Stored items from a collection

-------------------------

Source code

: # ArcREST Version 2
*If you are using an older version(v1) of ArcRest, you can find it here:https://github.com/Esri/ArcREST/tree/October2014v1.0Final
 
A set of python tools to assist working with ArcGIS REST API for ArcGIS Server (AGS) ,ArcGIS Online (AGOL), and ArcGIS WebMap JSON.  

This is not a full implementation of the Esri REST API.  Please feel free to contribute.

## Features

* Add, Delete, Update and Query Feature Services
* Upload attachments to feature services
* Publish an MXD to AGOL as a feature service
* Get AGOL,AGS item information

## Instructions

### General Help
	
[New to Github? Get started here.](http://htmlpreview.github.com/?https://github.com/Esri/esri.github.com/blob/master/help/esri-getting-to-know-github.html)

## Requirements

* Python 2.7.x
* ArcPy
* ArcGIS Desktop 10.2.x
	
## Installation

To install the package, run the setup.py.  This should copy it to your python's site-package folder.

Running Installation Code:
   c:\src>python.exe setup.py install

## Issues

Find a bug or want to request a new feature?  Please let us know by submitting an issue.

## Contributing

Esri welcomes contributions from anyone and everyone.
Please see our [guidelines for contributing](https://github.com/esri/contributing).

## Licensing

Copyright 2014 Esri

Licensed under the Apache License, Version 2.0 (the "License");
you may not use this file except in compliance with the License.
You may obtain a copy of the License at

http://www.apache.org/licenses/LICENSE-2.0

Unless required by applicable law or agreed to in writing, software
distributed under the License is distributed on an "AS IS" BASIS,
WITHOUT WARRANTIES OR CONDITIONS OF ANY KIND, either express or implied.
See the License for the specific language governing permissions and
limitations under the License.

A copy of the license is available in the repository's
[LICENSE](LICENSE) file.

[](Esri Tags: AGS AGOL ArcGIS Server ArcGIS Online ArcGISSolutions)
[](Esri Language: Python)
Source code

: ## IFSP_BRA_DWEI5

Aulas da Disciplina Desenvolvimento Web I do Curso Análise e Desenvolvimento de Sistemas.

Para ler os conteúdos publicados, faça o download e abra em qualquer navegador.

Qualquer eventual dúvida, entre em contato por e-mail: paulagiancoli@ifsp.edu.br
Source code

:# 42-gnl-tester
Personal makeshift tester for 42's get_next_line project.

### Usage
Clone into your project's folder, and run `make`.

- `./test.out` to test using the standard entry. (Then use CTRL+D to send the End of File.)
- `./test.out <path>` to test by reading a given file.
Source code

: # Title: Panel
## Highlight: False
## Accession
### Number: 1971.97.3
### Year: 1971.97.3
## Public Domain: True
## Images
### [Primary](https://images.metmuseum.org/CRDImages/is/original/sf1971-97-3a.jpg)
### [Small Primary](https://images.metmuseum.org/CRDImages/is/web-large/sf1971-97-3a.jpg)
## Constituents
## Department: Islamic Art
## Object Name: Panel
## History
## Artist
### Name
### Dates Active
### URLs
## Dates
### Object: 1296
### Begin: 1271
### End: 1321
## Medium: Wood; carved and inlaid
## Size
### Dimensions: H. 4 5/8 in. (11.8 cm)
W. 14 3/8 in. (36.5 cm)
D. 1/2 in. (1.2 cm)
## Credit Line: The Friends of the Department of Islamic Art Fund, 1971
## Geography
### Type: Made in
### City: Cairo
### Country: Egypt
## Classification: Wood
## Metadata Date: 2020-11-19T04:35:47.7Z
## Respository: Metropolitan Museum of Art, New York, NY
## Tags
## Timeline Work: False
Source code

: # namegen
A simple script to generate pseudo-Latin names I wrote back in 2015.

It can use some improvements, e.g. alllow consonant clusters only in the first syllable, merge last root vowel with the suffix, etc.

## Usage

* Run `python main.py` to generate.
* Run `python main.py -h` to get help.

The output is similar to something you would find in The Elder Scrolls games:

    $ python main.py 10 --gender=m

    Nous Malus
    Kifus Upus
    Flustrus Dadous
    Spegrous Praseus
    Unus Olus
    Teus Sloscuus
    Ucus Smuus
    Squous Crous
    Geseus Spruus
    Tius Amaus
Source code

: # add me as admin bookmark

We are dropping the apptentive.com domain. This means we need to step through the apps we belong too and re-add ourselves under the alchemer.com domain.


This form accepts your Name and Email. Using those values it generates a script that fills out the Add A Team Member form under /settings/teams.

-------------------------

▶ **AIM OF THE EXERCISE**
Word for word, quote all of the data above.

▶ **ANSWER TO THIS EXERCISE**
Source code

: # ArcREST Version 2
*If you are using an older version(v1) of ArcRest, you can find it here:https://github.com/Esri/ArcREST/tree/October2014v1.0Final
 
A set of python tools to assist working with ArcGIS REST API for ArcGIS Server (AGS) ,ArcGIS Online (AGOL), and ArcGIS WebMap JSON.  

This is not a full implementation of the Esri REST API.  Please feel free to contribute.

## Features

* Add, Delete, Update and Query Feature Services
* Upload attachments to feature services
* Publish an MXD to AGOL as a feature service
* Get AGOL,AGS item information

## Instructions

### General Help
	
[New to Github? Get started here.](http://htmlpreview.github.com/?https://github.com/Esri/esri.github.com/blob/master/help/esri-getting-to-know-github.html)

## Requirements

* Python 2.7.x
* ArcPy
* ArcGIS Desktop 10.2.x
	
## Installation

To install the package, run the setup.py.  This should copy it to your python's site-package folder.

Running Installation Code:
   c:\src>python.exe setup.py install

## Issues

Find a bug or want to request a new feature?  Please let us know by submitting an issue.

## Contributing

Esri welcomes contributions from anyone and everyone.
Please see our [guidelines for contributing](https://github.com/esri/contributing).

## Licensing

Copyright 2014 Esri

Licensed under the Apache License, Version 2.0 (the "License");
you may not use this file except in compliance with the License.
You may obtain a copy of the License at

http://www.apache.org/licenses/LICENSE-2.0

Unless required by applicable law or agreed to in writing, software
distributed under the License is distributed on an "AS IS" BASIS,
WITHOUT WARRANTIES OR CONDITIONS OF ANY KIND, either express or implied.
See the License for the specific language governing permissions and
limitations under the License.

A copy of the license is available in the repository's
[LICENSE](LICENSE) file.

[](Esri Tags: AGS AGOL ArcGIS Server ArcGIS Online ArcGISSolutions)
[](Esri Language: Python)
Source code

: ## IFSP_BRA_DWEI5

Aulas da Disciplina Desenvolvimento Web I do Curso Análise e Desenvolvimento de Sistemas.

Para ler os conteúdos publicados, faça o download e abra em qualquer navegador.

Qualquer eventual dúvida, entre em contato por e-mail: paulagiancoli@ifsp.edu.br
Source code

:# 42-gnl-tester
Personal makeshift tester for 42's get_next_line project.

### Usage
Clone into your project's folder, and run `make`.

- `./test.out` to test using the standard entry. (Then use CTRL+D to send the End of File.)
- `./test.out <path>` to test by reading a given file.
Source code

: # Title: Panel
## Highlight: False
## Accession
### Number: 1971.97.3
### Year: 1971.97.3
## Public Domain: True
## Images
### [Primary](https://images.metmuseum.org/CRDImages/is/original/sf1971-97-3a.jpg)
### [Small Primary](https://images.metmuseum.org/CRDImages/is/web-large/sf1971-97-3a.jpg)
## Constituents
## Department: Islamic Art
## Object Name: Panel
## History
## Artist
### Name
### Dates Active
### URLs
## Dates
### Object: 1296
### Begin: 1271
### End: 1321
## Medium: Wood; carved and inlaid
## Size
### Dimensions: H. 4 5/8 in. (11.8 cm)
W. 14 3/8 in. (36.5 cm)
D. 1/2 in. (1.2 cm)
## Credit Line: The Friends of the Department of Islamic Art Fund, 1971
## Geography
### Type: Made in
### City: Cairo
### Country: Egypt
## Classification: Wood
## Metadata Date: 2020-11-19T04:35:47.7Z
## Respository: Metropolitan Museum of Art, New York, NY
## Tags
## Timeline Work: False
Source code

: # namegen
A simple script to generate pseudo-Latin names I wrote back in 2015.

It can use some improvements, e.g. alllow consonant clusters only in the first syllable, merge last root vowel with the suffix, etc.

## Usage

* Run `python main.py` to generate.
* Run `python main.py -h` to get help.

The output is similar to something you would find in The Elder Scrolls games:

    $ python main.py 10 --gender=m

    Nous Malus
    Kifus Upus
    Flustrus Dadous
    Spegrous Praseus
    Unus Olus
    Teus Sloscuus
    Ucus Smuus
    Squous Crous
    Geseus Spruus
    Tius Amaus
Source code

: # add me as admin bookmark

We are dropping the apptentive.com domain. This means we need to step through the apps we belong too and re-add ourselves under the alchemer.com domain.


This form accepts your Name and Email. Using those values it generates a script that fills out the Add A Team Member form under /settings/teams.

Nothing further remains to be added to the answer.